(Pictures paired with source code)

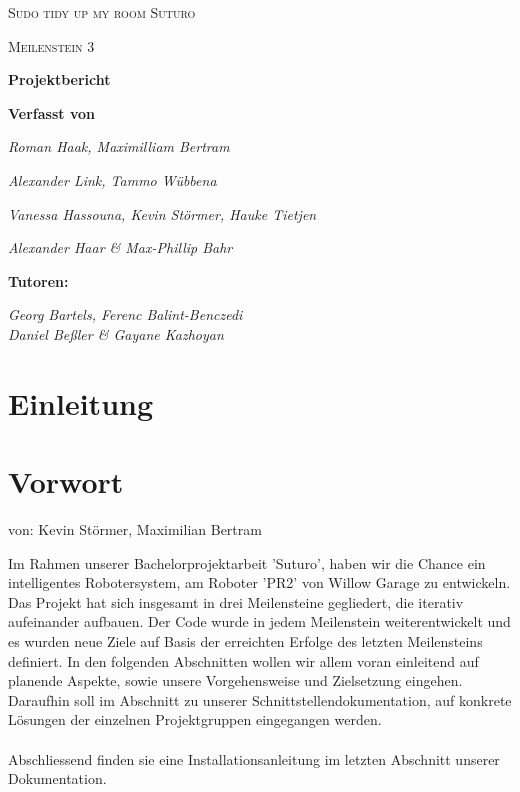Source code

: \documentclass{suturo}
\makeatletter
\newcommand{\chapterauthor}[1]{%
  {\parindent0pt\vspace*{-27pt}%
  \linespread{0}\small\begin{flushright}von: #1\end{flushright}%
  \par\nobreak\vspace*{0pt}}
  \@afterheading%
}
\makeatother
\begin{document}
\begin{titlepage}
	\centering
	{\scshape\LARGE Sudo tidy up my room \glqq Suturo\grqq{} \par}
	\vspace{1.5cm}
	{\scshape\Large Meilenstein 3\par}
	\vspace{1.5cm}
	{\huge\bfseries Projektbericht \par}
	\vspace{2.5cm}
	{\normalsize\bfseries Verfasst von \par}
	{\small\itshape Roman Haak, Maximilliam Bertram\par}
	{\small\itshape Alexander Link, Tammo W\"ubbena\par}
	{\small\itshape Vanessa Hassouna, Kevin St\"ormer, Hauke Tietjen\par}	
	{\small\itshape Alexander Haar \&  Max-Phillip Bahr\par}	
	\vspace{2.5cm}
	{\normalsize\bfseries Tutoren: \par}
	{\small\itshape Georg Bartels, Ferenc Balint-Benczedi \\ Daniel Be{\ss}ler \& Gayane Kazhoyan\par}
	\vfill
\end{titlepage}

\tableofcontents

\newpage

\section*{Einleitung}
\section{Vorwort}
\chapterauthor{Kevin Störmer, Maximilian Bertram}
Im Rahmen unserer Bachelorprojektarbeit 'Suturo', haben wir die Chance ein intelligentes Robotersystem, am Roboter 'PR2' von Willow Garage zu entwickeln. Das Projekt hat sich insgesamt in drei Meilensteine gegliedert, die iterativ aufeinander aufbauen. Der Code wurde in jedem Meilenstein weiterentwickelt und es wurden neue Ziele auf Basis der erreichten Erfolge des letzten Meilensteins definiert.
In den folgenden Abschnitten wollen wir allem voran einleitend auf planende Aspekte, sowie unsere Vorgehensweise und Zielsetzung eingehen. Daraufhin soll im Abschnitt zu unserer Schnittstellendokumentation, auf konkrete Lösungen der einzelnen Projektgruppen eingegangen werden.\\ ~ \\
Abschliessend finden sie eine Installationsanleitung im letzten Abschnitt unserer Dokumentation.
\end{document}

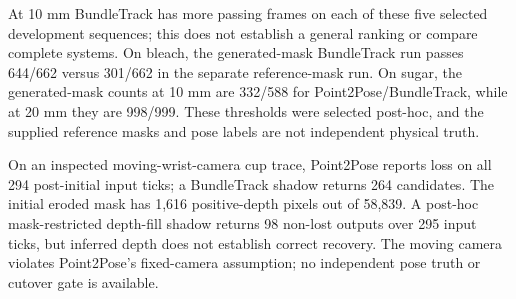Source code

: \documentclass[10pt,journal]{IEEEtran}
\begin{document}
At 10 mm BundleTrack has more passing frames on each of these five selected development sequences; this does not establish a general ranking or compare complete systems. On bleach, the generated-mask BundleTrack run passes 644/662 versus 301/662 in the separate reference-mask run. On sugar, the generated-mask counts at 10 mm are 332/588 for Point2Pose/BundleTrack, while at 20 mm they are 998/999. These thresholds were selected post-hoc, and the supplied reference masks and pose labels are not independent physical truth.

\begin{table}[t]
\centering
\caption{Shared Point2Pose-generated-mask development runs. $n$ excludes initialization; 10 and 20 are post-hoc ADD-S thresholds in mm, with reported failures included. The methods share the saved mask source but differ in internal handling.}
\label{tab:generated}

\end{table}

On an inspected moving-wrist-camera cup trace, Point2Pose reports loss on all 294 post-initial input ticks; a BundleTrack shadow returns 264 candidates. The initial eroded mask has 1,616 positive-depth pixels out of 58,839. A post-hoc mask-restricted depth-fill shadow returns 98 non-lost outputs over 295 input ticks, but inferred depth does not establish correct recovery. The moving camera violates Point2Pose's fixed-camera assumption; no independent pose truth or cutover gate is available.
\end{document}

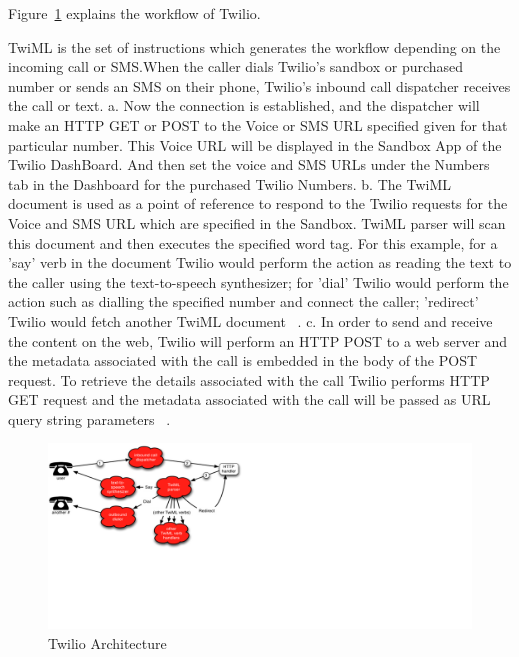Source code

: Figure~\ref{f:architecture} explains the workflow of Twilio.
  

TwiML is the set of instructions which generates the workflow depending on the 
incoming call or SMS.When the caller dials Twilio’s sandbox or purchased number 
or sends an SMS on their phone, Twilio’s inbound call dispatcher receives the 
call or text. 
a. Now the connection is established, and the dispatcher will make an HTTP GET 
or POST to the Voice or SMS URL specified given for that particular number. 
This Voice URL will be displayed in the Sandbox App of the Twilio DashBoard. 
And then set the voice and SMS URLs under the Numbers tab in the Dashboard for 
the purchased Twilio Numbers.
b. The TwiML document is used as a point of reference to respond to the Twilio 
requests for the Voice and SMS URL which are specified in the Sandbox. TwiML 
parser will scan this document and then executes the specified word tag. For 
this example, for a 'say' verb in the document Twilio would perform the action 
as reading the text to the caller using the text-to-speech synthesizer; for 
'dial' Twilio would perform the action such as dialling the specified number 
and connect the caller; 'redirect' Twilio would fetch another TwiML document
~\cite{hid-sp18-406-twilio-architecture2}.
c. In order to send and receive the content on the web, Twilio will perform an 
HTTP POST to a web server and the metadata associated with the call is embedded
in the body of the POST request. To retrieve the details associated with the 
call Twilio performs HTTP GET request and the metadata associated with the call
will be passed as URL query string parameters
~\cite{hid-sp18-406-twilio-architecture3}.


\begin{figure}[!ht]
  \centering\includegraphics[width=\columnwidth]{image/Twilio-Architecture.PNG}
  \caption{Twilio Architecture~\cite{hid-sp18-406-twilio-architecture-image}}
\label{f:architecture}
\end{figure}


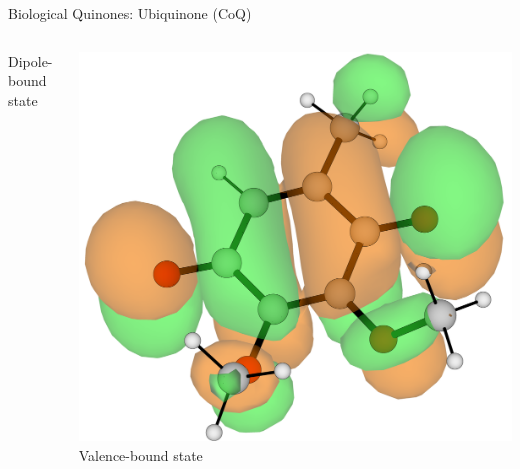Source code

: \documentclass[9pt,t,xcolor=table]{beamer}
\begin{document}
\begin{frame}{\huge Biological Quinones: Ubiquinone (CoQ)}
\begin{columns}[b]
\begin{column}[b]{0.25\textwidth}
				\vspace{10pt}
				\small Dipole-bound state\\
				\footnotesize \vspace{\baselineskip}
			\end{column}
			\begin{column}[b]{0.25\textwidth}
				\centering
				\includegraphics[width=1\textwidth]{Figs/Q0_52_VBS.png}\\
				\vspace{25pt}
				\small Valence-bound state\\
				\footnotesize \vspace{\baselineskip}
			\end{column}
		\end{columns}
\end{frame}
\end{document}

Task instructions: Once more, please print all the lines above exactly, without their pictures.

Finished task:
Source code

: \documentclass{suturo}
\makeatletter
\newcommand{\chapterauthor}[1]{%
  {\parindent0pt\vspace*{-27pt}%
  \linespread{0}\small\begin{flushright}von: #1\end{flushright}%
  \par\nobreak\vspace*{0pt}}
  \@afterheading%
}
\makeatother
\begin{document}
\begin{titlepage}
	\centering
	{\scshape\LARGE Sudo tidy up my room \glqq Suturo\grqq{} \par}
	\vspace{1.5cm}
	{\scshape\Large Meilenstein 3\par}
	\vspace{1.5cm}
	{\huge\bfseries Projektbericht \par}
	\vspace{2.5cm}
	{\normalsize\bfseries Verfasst von \par}
	{\small\itshape Roman Haak, Maximilliam Bertram\par}
	{\small\itshape Alexander Link, Tammo W\"ubbena\par}
	{\small\itshape Vanessa Hassouna, Kevin St\"ormer, Hauke Tietjen\par}	
	{\small\itshape Alexander Haar \&  Max-Phillip Bahr\par}	
	\vspace{2.5cm}
	{\normalsize\bfseries Tutoren: \par}
	{\small\itshape Georg Bartels, Ferenc Balint-Benczedi \\ Daniel Be{\ss}ler \& Gayane Kazhoyan\par}
	\vfill
\end{titlepage}

\tableofcontents

\newpage

\section*{Einleitung}
\section{Vorwort}
\chapterauthor{Kevin Störmer, Maximilian Bertram}
Im Rahmen unserer Bachelorprojektarbeit 'Suturo', haben wir die Chance ein intelligentes Robotersystem, am Roboter 'PR2' von Willow Garage zu entwickeln. Das Projekt hat sich insgesamt in drei Meilensteine gegliedert, die iterativ aufeinander aufbauen. Der Code wurde in jedem Meilenstein weiterentwickelt und es wurden neue Ziele auf Basis der erreichten Erfolge des letzten Meilensteins definiert.
In den folgenden Abschnitten wollen wir allem voran einleitend auf planende Aspekte, sowie unsere Vorgehensweise und Zielsetzung eingehen. Daraufhin soll im Abschnitt zu unserer Schnittstellendokumentation, auf konkrete Lösungen der einzelnen Projektgruppen eingegangen werden.\\ ~ \\
Abschliessend finden sie eine Installationsanleitung im letzten Abschnitt unserer Dokumentation.
\end{document}

Source code

: \documentclass[10pt,journal]{IEEEtran}
\begin{document}
At 10 mm BundleTrack has more passing frames on each of these five selected development sequences; this does not establish a general ranking or compare complete systems. On bleach, the generated-mask BundleTrack run passes 644/662 versus 301/662 in the separate reference-mask run. On sugar, the generated-mask counts at 10 mm are 332/588 for Point2Pose/BundleTrack, while at 20 mm they are 998/999. These thresholds were selected post-hoc, and the supplied reference masks and pose labels are not independent physical truth.

\begin{table}[t]
\centering
\caption{Shared Point2Pose-generated-mask development runs. $n$ excludes initialization; 10 and 20 are post-hoc ADD-S thresholds in mm, with reported failures included. The methods share the saved mask source but differ in internal handling.}
\label{tab:generated}

\end{table}

On an inspected moving-wrist-camera cup trace, Point2Pose reports loss on all 294 post-initial input ticks; a BundleTrack shadow returns 264 candidates. The initial eroded mask has 1,616 positive-depth pixels out of 58,839. A post-hoc mask-restricted depth-fill shadow returns 98 non-lost outputs over 295 input ticks, but inferred depth does not establish correct recovery. The moving camera violates Point2Pose's fixed-camera assumption; no independent pose truth or cutover gate is available.
\end{document}

Source code

: Figure~\ref{f:architecture} explains the workflow of Twilio.
  

TwiML is the set of instructions which generates the workflow depending on the 
incoming call or SMS.When the caller dials Twilio’s sandbox or purchased number 
or sends an SMS on their phone, Twilio’s inbound call dispatcher receives the 
call or text. 
a. Now the connection is established, and the dispatcher will make an HTTP GET 
or POST to the Voice or SMS URL specified given for that particular number. 
This Voice URL will be displayed in the Sandbox App of the Twilio DashBoard. 
And then set the voice and SMS URLs under the Numbers tab in the Dashboard for 
the purchased Twilio Numbers.
b. The TwiML document is used as a point of reference to respond to the Twilio 
requests for the Voice and SMS URL which are specified in the Sandbox. TwiML 
parser will scan this document and then executes the specified word tag. For 
this example, for a 'say' verb in the document Twilio would perform the action 
as reading the text to the caller using the text-to-speech synthesizer; for 
'dial' Twilio would perform the action such as dialling the specified number 
and connect the caller; 'redirect' Twilio would fetch another TwiML document
~\cite{hid-sp18-406-twilio-architecture2}.
c. In order to send and receive the content on the web, Twilio will perform an 
HTTP POST to a web server and the metadata associated with the call is embedded
in the body of the POST request. To retrieve the details associated with the 
call Twilio performs HTTP GET request and the metadata associated with the call
will be passed as URL query string parameters
~\cite{hid-sp18-406-twilio-architecture3}.


\begin{figure}[!ht]
  \centering\includegraphics[width=\columnwidth]{image/Twilio-Architecture.PNG}
  \caption{Twilio Architecture~\cite{hid-sp18-406-twilio-architecture-image}}
\label{f:architecture}
\end{figure}


Source code

: \documentclass[9pt,t,xcolor=table]{beamer}
\begin{document}
\begin{frame}{\huge Biological Quinones: Ubiquinone (CoQ)}
\begin{columns}[b]
\begin{column}[b]{0.25\textwidth}
				\vspace{10pt}
				\small Dipole-bound state\\
				\footnotesize \vspace{\baselineskip}
			\end{column}
			\begin{column}[b]{0.25\textwidth}
				\centering
				\includegraphics[width=1\textwidth]{Figs/Q0_52_VBS.png}\\
				\vspace{25pt}
				\small Valence-bound state\\
				\footnotesize \vspace{\baselineskip}
			\end{column}
		\end{columns}
\end{frame}
\end{document}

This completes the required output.